Optionally, the cleaning device further comprises:

a first control valve 16 installed outside the nozzle for adjusting a flow rate of the cleaning liquid delivered to the first passage 30.

Optionally, the cleaning device further comprises:

a second control valve 17 installed outside the nozzle for adjusting a flow rate of the gas delivered to the second passage 31.

Optionally, the cleaning device further comprises:

a third control valve 18 installed outside the nozzle for adjusting the pressure of the gas delivered to the second passage 31.

Specifically, the flow rate of the cleaning liquid sprayed from the first nozzle 11 can be adjusted by the first control valve 16, so that the impurities with different sizes on the surface 101 to be cleaned can be flushed. The flow rate of the gas ejected from the second nozzle holes 12 can be adjusted by the second control valve 17, so that the supercritical fluid can be formed by mixing with the cleaning liquid at different flow rates. The pressure of the gas ejected from the second nozzle 12 can be adjusted by the third control valve 18, so that on one hand, damage to the cleaning device and the surface 101 to be cleaned caused by excessive pressure can be avoided; on the other hand, the formation of the supercritical fluid can be ensured according to the conditions such as the specific type and flow rate of the cleaning liquid.

Optionally, the cleaning solution is deionized water, and the gas is nitrogen or inert gas. The inert gas in this embodiment means a gas formed from an element of group VIII of the periodic table.

In the cleaning device provided by the embodiment of the invention, the first nozzle for spraying the cleaning liquid and the second nozzle for spraying the gas are respectively arranged, so that the cleaning liquid and the gas are sprayed to form the supercritical fluid, and the surface to be cleaned is cleaned by using the supercritical fluid; on the other hand, the supercritical fluid has high solubility to the particles, so that impurities remained on the surface to be cleaned can be reduced, and the cleaning capability of the cleaning device is improved. In addition, the gas released from the supercritical fluid can also effectively prevent the wafer from being corroded during the conveying process, thereby improving the quality of the wafer product.

The foregoing is only a preferred embodiment of the present invention, and it should be noted that, for those skilled in the art, a plurality of improvements and decorations can be made without departing from the principle of the present invention, and these improvements and decorations should also be regarded as the protection scope of the present invention.

Claims

1. A cleaning device, comprising:

2. The cleaning apparatus defined in claim 1, wherein the first nozzle orifice is disposed about an outer periphery of the second nozzle orifice.

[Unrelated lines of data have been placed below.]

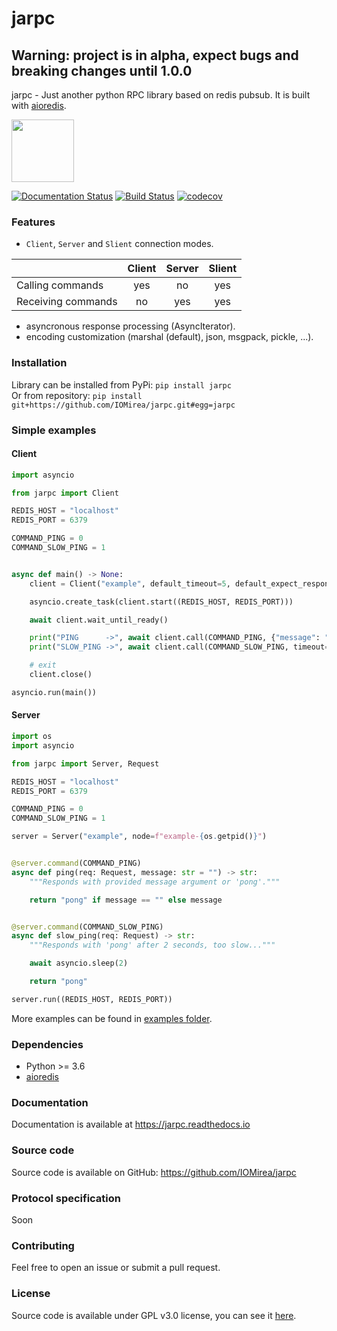 # jarpc

## Warning: project is in alpha, expect bugs and breaking changes until 1.0.0

jarpc - Just another python RPC library based on redis pubsub. It is built with [aioredis](https://github.com/aio-libs/aioredis).

<img src="https://raw.github.com/IOMirea/jarpc/master/docs/logo.svg?sanitize=true" height="100">

[![Documentation Status](https://readthedocs.org/projects/jarpc/badge/?version=latest)](https://jarpc.readthedocs.io/en/latest/?badge=latest)
[![Build Status](https://travis-ci.org/IOMirea/jarpc.svg?branch=master)](https://travis-ci.org/IOMirea/jarpc)
[![codecov](https://codecov.io/gh/IOMirea/jarpc/branch/master/graph/badge.svg)](https://codecov.io/gh/IOMirea/jarpc)

### Features
- `Client`, `Server` and `Slient` connection modes.

|                    | Client | Server | Slient |
| :----------------- | :----: | :----: | :----: |
| Calling commands   |   yes  |   no   |   yes  |
| Receiving commands |   no   |   yes  |   yes  |

- asyncronous response processing (AsyncIterator).
- encoding customization (marshal (default), json, msgpack, pickle, ...).

### Installation
Library can be installed from PyPi: `pip install jarpc`  
Or from repository: `pip install git+https://github.com/IOMirea/jarpc.git#egg=jarpc`

### Simple examples

#### Client
```python
import asyncio

from jarpc import Client

REDIS_HOST = "localhost"
REDIS_PORT = 6379

COMMAND_PING = 0
COMMAND_SLOW_PING = 1


async def main() -> None:
    client = Client("example", default_timeout=5, default_expect_responses=1)

    asyncio.create_task(client.start((REDIS_HOST, REDIS_PORT)))

    await client.wait_until_ready()

    print("PING      ->", await client.call(COMMAND_PING, {"message": "hello"}))
    print("SLOW_PING ->", await client.call(COMMAND_SLOW_PING, timeout=1))

    # exit
    client.close()

asyncio.run(main())
```


#### Server
```python
import os
import asyncio

from jarpc import Server, Request

REDIS_HOST = "localhost"
REDIS_PORT = 6379

COMMAND_PING = 0
COMMAND_SLOW_PING = 1

server = Server("example", node=f"example-{os.getpid()}")


@server.command(COMMAND_PING)
async def ping(req: Request, message: str = "") -> str:
    """Responds with provided message argument or 'pong'."""

    return "pong" if message == "" else message


@server.command(COMMAND_SLOW_PING)
async def slow_ping(req: Request) -> str:
    """Responds with 'pong' after 2 seconds, too slow..."""

    await asyncio.sleep(2)

    return "pong"

server.run((REDIS_HOST, REDIS_PORT))
```

More examples can be found in [examples folder](https://github.com/IOMirea/jarpc/blob/master/examples).

### Dependencies
- Python >= 3.6
- [aioredis](https://github.com/aio-libs/aioredis)

### Documentation
Documentation is available at https://jarpc.readthedocs.io

### Source code
Source code is available on GitHub: https://github.com/IOMirea/jarpc

### Protocol specification
Soon

### Contributing
Feel free to open an issue or submit a pull request.  

### License
Source code is available under GPL v3.0 license, you can see it [here](https://github.com/IOMirea/jarpc/blob/master/LICENSE).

3. The cleaning apparatus defined in claim 2, comprising a nozzle comprising: a nozzle body;

4. The cleaning device of claim 3, wherein the nozzle further comprises:

5. The cleaning apparatus defined in claim 1, wherein the first nozzle is disposed parallel to the second nozzle, and the second nozzle is located to one side of the first nozzle.

6. The cleaning device of claim 3, further comprising:

7. The cleaning device of claim 6, further comprising:

8. The cleaning device of claim 7, further comprising:

9. The cleaning apparatus as claimed in claim 1, wherein the first nozzle jets the cleaning liquid in a direction perpendicular to the surface to be cleaned;

10. The cleaning device of claim 1, wherein the cleaning solution is deionized water and the gas is nitrogen or an inert gas.